• **Stored data entries**:
========================================
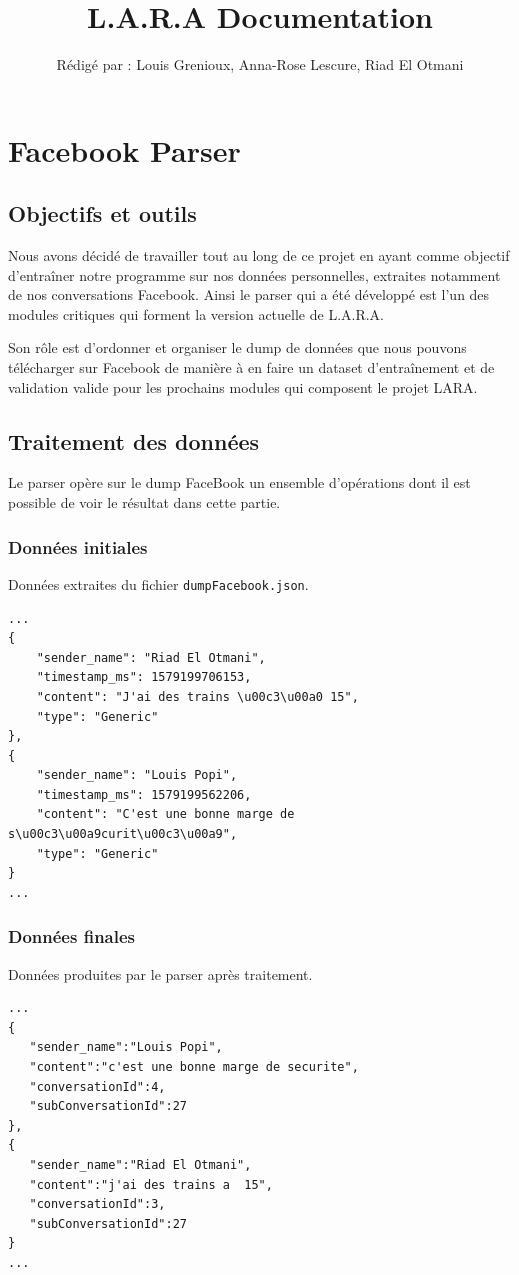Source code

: \documentclass[10pt,a4paper]{article}
\title{L.A.R.A Documentation}
\author{Rédigé par : Louis Grenioux, Anna-Rose Lescure, Riad El Otmani}
\begin{document}
\maketitle
\tableofcontents

\newpage

\section{Facebook Parser}
\subsection{Objectifs et outils}
Nous avons décidé de travailler tout au long de ce projet en ayant comme objectif d'entraîner notre programme sur nos données personnelles, extraites notamment de nos conversations Facebook. Ainsi le parser qui a été développé est l'un des modules critiques qui forment la version actuelle de L.A.R.A.

Son rôle est d'ordonner et organiser le dump de données que nous pouvons télécharger sur Facebook de manière à en faire un dataset d'entraînement et de validation valide pour les prochains modules qui composent le projet LARA.

\subsection{Traitement des données}
Le parser opère sur le dump FaceBook un ensemble d'opérations dont il est possible de voir le résultat dans cette partie.

\subsubsection{Données initiales}
Données extraites du fichier \texttt{dumpFacebook.json}.
\begin{verbatim}
...
{
    "sender_name": "Riad El Otmani",
    "timestamp_ms": 1579199706153,
    "content": "J'ai des trains \u00c3\u00a0 15",
    "type": "Generic"
},
{
    "sender_name": "Louis Popi",
    "timestamp_ms": 1579199562206,
    "content": "C'est une bonne marge de s\u00c3\u00a9curit\u00c3\u00a9",
    "type": "Generic"
}
...
\end{verbatim}

\subsubsection{Données finales}
Données produites par le parser après traitement.
\begin{verbatim}
...
{
   "sender_name":"Louis Popi",
   "content":"c'est une bonne marge de securite",
   "conversationId":4,
   "subConversationId":27
},
{
   "sender_name":"Riad El Otmani",
   "content":"j'ai des trains a  15",
   "conversationId":3,
   "subConversationId":27
}
...
\end{verbatim}
\end{document}
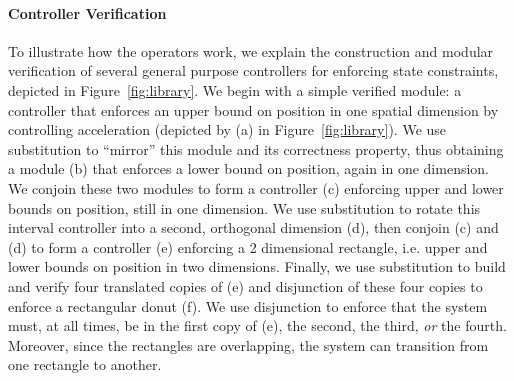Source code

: \paragraph*{Controller Verification}
To illustrate how the operators work, we explain the construction and
modular verification of several general purpose controllers for enforcing
state constraints, depicted in Figure~\ref{fig:library}.  We begin with a
simple verified module: a controller that enforces an upper bound on
position in one spatial dimension by controlling acceleration (depicted by
(a) in Figure~\ref{fig:library}).  We use substitution to ``mirror'' this
module and its correctness property, thus obtaining a module (b) that
enforces a lower bound on position, again in one dimension.  We conjoin
these two modules to form a controller (c) enforcing upper and lower bounds
on position, still in one dimension.  We use substitution to rotate this
interval controller into a second, orthogonal dimension (d), then conjoin
(c) and (d) to form a controller (e) enforcing a 2 dimensional rectangle,
i.e. upper and lower bounds on position in two dimensions.  Finally, we use
substitution to build and verify four translated copies of (e) and
disjunction of these four copies to enforce a rectangular donut (f).  We
use disjunction to enforce that the system must, at all times, be in the
first copy of (e), the second, the third, \emph{or} the fourth.  Moreover,
since the rectangles are overlapping, the system can transition from one
rectangle to another.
========================================
• **PROBLEM TO SOLVE**: What the answer needs is every line from the data above with "that" in it.

• **WRITTEN SOLUTION**:
simple verified module: a controller that enforces an upper bound on
module and its correctness property, thus obtaining a module (b) that
use disjunction to enforce that the system must, at all times, be in the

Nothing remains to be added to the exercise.